* **ASSIGNED TASK**:
Where a line of the data holds the word "GetRevocationReasonOk", copy that line.

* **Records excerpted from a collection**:
= Beginning of Section =
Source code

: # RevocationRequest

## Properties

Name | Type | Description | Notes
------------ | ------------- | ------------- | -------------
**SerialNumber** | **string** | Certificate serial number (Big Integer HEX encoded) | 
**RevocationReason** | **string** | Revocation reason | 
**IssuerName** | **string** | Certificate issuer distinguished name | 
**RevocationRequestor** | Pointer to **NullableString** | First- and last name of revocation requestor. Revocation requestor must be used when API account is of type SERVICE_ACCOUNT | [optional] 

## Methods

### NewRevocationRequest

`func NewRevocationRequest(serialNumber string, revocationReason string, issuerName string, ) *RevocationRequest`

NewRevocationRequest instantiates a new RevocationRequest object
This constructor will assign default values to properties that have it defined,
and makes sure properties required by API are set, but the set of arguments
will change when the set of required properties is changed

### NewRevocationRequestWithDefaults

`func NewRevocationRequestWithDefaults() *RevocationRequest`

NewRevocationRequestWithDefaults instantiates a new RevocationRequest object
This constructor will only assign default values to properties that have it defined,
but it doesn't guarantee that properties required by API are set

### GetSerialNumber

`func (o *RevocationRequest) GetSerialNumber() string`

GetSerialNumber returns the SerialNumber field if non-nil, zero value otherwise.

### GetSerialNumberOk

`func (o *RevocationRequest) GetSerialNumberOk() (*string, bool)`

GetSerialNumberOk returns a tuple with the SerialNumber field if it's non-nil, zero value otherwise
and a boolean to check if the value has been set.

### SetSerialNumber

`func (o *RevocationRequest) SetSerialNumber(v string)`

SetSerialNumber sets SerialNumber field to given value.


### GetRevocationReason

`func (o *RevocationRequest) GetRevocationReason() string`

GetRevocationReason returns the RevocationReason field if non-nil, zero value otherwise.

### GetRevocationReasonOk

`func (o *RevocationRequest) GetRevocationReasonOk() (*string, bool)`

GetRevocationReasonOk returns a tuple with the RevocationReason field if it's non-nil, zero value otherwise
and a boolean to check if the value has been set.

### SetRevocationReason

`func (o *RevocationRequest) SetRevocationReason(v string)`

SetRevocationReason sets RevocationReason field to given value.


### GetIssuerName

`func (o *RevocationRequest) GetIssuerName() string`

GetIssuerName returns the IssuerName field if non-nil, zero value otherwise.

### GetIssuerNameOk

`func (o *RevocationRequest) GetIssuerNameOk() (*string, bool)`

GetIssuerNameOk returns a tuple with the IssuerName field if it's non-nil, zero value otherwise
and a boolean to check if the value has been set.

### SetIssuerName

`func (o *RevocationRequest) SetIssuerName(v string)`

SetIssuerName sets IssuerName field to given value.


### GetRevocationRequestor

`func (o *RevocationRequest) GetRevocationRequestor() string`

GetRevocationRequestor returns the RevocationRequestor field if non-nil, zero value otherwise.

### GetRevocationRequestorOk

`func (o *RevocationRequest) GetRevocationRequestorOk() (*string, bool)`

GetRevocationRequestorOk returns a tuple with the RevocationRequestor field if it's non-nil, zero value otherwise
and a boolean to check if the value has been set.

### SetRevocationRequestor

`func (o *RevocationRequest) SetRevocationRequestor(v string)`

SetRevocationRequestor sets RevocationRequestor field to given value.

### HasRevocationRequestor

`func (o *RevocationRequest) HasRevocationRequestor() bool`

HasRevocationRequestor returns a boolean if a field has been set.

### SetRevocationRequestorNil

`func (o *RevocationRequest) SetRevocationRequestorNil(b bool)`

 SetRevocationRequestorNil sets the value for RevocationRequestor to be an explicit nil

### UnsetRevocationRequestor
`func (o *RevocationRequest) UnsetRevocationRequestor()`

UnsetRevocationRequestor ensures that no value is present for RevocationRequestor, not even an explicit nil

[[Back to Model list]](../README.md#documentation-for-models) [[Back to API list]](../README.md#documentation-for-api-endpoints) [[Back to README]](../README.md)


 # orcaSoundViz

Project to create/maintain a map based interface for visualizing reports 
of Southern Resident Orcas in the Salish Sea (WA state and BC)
= End of Section =
* **RESPONSE TO THIS EXERCISE**:
### GetRevocationReasonOk
`func (o *RevocationRequest) GetRevocationReasonOk() (*string, bool)`
GetRevocationReasonOk returns a tuple with the RevocationReason field if it's non-nil, zero value otherwise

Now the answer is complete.